======== RECORDS SUPPLIED ========

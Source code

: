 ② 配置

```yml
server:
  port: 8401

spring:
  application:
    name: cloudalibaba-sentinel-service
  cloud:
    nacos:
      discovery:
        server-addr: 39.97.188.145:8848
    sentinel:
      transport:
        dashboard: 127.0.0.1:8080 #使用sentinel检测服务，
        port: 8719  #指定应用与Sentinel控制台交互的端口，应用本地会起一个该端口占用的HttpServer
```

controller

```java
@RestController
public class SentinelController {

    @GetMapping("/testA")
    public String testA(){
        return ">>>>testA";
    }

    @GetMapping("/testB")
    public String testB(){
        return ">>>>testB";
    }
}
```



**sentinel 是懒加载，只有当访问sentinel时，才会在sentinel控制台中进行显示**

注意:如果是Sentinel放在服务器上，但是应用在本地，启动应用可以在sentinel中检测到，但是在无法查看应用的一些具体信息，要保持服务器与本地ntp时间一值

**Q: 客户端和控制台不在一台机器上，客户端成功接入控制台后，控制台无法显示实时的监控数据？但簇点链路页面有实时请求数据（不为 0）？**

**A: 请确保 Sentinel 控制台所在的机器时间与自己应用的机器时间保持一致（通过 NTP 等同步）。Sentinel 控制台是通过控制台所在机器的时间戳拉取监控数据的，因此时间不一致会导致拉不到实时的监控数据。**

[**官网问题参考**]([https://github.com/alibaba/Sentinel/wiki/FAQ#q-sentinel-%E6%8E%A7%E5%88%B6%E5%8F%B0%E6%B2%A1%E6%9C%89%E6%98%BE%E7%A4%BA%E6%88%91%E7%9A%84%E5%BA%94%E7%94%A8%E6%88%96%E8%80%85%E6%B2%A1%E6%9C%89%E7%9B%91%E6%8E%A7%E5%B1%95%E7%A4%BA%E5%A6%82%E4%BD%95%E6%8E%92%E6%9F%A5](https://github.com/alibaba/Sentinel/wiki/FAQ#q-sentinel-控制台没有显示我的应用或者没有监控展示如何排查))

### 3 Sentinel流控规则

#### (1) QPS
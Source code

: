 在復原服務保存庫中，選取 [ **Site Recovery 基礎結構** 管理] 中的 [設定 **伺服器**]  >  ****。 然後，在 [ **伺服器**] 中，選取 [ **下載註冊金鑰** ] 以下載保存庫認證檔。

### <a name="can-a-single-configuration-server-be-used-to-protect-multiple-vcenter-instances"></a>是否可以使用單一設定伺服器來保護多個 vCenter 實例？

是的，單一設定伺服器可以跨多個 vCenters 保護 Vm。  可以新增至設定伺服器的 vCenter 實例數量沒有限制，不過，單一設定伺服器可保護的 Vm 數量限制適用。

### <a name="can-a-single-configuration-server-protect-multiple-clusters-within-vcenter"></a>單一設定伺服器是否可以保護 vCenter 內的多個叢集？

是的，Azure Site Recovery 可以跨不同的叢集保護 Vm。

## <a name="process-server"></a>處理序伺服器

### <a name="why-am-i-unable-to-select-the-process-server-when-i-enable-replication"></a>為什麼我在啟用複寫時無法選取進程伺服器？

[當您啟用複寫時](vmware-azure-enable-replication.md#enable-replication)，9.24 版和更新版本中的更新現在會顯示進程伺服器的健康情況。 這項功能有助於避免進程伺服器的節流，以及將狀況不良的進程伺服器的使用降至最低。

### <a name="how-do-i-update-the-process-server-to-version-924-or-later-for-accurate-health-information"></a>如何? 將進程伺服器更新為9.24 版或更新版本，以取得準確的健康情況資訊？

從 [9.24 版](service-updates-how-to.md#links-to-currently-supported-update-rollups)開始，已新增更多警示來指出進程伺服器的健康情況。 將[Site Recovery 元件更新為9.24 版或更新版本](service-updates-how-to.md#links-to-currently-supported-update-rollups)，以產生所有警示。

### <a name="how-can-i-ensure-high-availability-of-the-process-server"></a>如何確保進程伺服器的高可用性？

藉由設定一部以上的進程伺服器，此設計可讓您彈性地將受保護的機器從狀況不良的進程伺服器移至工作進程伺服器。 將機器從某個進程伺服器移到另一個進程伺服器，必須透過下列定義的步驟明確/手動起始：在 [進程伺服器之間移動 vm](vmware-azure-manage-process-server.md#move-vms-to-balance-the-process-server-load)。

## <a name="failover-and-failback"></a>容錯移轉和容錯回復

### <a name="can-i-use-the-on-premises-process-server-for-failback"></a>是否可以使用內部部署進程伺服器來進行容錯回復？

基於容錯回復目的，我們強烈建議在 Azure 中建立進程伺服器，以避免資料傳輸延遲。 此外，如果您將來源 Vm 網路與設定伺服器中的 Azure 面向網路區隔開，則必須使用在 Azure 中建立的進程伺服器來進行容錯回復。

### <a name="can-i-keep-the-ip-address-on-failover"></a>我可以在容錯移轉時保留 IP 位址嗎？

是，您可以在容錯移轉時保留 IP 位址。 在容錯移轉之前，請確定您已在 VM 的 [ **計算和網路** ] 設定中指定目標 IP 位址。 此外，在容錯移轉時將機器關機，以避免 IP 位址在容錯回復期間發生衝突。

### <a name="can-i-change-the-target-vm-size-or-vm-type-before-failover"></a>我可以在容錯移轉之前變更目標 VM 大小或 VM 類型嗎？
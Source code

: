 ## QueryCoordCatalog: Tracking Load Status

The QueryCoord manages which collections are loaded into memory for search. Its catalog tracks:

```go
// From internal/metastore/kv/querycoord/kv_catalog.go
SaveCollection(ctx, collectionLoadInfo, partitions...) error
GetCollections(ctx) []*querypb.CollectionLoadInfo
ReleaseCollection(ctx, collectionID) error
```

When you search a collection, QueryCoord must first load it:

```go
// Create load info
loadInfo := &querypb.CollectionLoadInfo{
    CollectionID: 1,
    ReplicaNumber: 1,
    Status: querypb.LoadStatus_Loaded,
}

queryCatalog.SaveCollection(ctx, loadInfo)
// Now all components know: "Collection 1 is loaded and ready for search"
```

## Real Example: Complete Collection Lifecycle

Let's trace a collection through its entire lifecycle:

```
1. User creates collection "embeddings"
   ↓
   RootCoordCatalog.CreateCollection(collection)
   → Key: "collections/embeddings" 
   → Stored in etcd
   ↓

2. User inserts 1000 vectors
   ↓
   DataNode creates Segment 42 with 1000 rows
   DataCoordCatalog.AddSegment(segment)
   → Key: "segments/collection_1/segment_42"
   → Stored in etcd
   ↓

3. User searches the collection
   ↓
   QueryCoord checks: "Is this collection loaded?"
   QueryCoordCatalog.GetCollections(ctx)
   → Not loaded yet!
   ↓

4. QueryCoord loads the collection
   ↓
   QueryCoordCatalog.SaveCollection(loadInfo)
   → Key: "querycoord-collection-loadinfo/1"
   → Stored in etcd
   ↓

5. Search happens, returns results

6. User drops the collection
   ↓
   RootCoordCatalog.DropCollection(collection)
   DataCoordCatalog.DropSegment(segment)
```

========

• _PROBLEM DETAILS_
Restate the records, all of them, precisely as written.

• _RESPONSE AREA_
Source code

: ② 配置

```yml
server:
  port: 8401

spring:
  application:
    name: cloudalibaba-sentinel-service
  cloud:
    nacos:
      discovery:
        server-addr: 39.97.188.145:8848
    sentinel:
      transport:
        dashboard: 127.0.0.1:8080 #使用sentinel检测服务，
        port: 8719  #指定应用与Sentinel控制台交互的端口，应用本地会起一个该端口占用的HttpServer
```

controller

```java
@RestController
public class SentinelController {

    @GetMapping("/testA")
    public String testA(){
        return ">>>>testA";
    }

    @GetMapping("/testB")
    public String testB(){
        return ">>>>testB";
    }
}
```



**sentinel 是懒加载，只有当访问sentinel时，才会在sentinel控制台中进行显示**

注意:如果是Sentinel放在服务器上，但是应用在本地，启动应用可以在sentinel中检测到，但是在无法查看应用的一些具体信息，要保持服务器与本地ntp时间一值

**Q: 客户端和控制台不在一台机器上，客户端成功接入控制台后，控制台无法显示实时的监控数据？但簇点链路页面有实时请求数据（不为 0）？**

**A: 请确保 Sentinel 控制台所在的机器时间与自己应用的机器时间保持一致（通过 NTP 等同步）。Sentinel 控制台是通过控制台所在机器的时间戳拉取监控数据的，因此时间不一致会导致拉不到实时的监控数据。**

[**官网问题参考**]([https://github.com/alibaba/Sentinel/wiki/FAQ#q-sentinel-%E6%8E%A7%E5%88%B6%E5%8F%B0%E6%B2%A1%E6%9C%89%E6%98%BE%E7%A4%BA%E6%88%91%E7%9A%84%E5%BA%94%E7%94%A8%E6%88%96%E8%80%85%E6%B2%A1%E6%9C%89%E7%9B%91%E6%8E%A7%E5%B1%95%E7%A4%BA%E5%A6%82%E4%BD%95%E6%8E%92%E6%9F%A5](https://github.com/alibaba/Sentinel/wiki/FAQ#q-sentinel-控制台没有显示我的应用或者没有监控展示如何排查))

### 3 Sentinel流控规则

#### (1) QPS
Source code

: 在復原服務保存庫中，選取 [ **Site Recovery 基礎結構** 管理] 中的 [設定 **伺服器**]  >  ****。 然後，在 [ **伺服器**] 中，選取 [ **下載註冊金鑰** ] 以下載保存庫認證檔。

### <a name="can-a-single-configuration-server-be-used-to-protect-multiple-vcenter-instances"></a>是否可以使用單一設定伺服器來保護多個 vCenter 實例？

是的，單一設定伺服器可以跨多個 vCenters 保護 Vm。  可以新增至設定伺服器的 vCenter 實例數量沒有限制，不過，單一設定伺服器可保護的 Vm 數量限制適用。

### <a name="can-a-single-configuration-server-protect-multiple-clusters-within-vcenter"></a>單一設定伺服器是否可以保護 vCenter 內的多個叢集？

是的，Azure Site Recovery 可以跨不同的叢集保護 Vm。

## <a name="process-server"></a>處理序伺服器

### <a name="why-am-i-unable-to-select-the-process-server-when-i-enable-replication"></a>為什麼我在啟用複寫時無法選取進程伺服器？

[當您啟用複寫時](vmware-azure-enable-replication.md#enable-replication)，9.24 版和更新版本中的更新現在會顯示進程伺服器的健康情況。 這項功能有助於避免進程伺服器的節流，以及將狀況不良的進程伺服器的使用降至最低。

### <a name="how-do-i-update-the-process-server-to-version-924-or-later-for-accurate-health-information"></a>如何? 將進程伺服器更新為9.24 版或更新版本，以取得準確的健康情況資訊？

從 [9.24 版](service-updates-how-to.md#links-to-currently-supported-update-rollups)開始，已新增更多警示來指出進程伺服器的健康情況。 將[Site Recovery 元件更新為9.24 版或更新版本](service-updates-how-to.md#links-to-currently-supported-update-rollups)，以產生所有警示。

### <a name="how-can-i-ensure-high-availability-of-the-process-server"></a>如何確保進程伺服器的高可用性？

藉由設定一部以上的進程伺服器，此設計可讓您彈性地將受保護的機器從狀況不良的進程伺服器移至工作進程伺服器。 將機器從某個進程伺服器移到另一個進程伺服器，必須透過下列定義的步驟明確/手動起始：在 [進程伺服器之間移動 vm](vmware-azure-manage-process-server.md#move-vms-to-balance-the-process-server-load)。

## <a name="failover-and-failback"></a>容錯移轉和容錯回復

### <a name="can-i-use-the-on-premises-process-server-for-failback"></a>是否可以使用內部部署進程伺服器來進行容錯回復？

基於容錯回復目的，我們強烈建議在 Azure 中建立進程伺服器，以避免資料傳輸延遲。 此外，如果您將來源 Vm 網路與設定伺服器中的 Azure 面向網路區隔開，則必須使用在 Azure 中建立的進程伺服器來進行容錯回復。

### <a name="can-i-keep-the-ip-address-on-failover"></a>我可以在容錯移轉時保留 IP 位址嗎？

是，您可以在容錯移轉時保留 IP 位址。 在容錯移轉之前，請確定您已在 VM 的 [ **計算和網路** ] 設定中指定目標 IP 位址。 此外，在容錯移轉時將機器關機，以避免 IP 位址在容錯回復期間發生衝突。

### <a name="can-i-change-the-target-vm-size-or-vm-type-before-failover"></a>我可以在容錯移轉之前變更目標 VM 大小或 VM 類型嗎？
Source code

: ## QueryCoordCatalog: Tracking Load Status

The QueryCoord manages which collections are loaded into memory for search. Its catalog tracks:

```go
// From internal/metastore/kv/querycoord/kv_catalog.go
SaveCollection(ctx, collectionLoadInfo, partitions...) error
GetCollections(ctx) []*querypb.CollectionLoadInfo
ReleaseCollection(ctx, collectionID) error
```

When you search a collection, QueryCoord must first load it:

```go
// Create load info
loadInfo := &querypb.CollectionLoadInfo{
    CollectionID: 1,
    ReplicaNumber: 1,
    Status: querypb.LoadStatus_Loaded,
}

queryCatalog.SaveCollection(ctx, loadInfo)
// Now all components know: "Collection 1 is loaded and ready for search"
```

## Real Example: Complete Collection Lifecycle

Let's trace a collection through its entire lifecycle:

```
1. User creates collection "embeddings"
   ↓
   RootCoordCatalog.CreateCollection(collection)
   → Key: "collections/embeddings" 
   → Stored in etcd
   ↓

2. User inserts 1000 vectors
   ↓
   DataNode creates Segment 42 with 1000 rows
   DataCoordCatalog.AddSegment(segment)
   → Key: "segments/collection_1/segment_42"
   → Stored in etcd
   ↓

3. User searches the collection
   ↓
   QueryCoord checks: "Is this collection loaded?"
   QueryCoordCatalog.GetCollections(ctx)
   → Not loaded yet!
   ↓

4. QueryCoord loads the collection
   ↓
   QueryCoordCatalog.SaveCollection(loadInfo)
   → Key: "querycoord-collection-loadinfo/1"
   → Stored in etcd
   ↓

5. Search happens, returns results

6. User drops the collection
   ↓
   RootCoordCatalog.DropCollection(collection)
   DataCoordCatalog.DropSegment(segment)
```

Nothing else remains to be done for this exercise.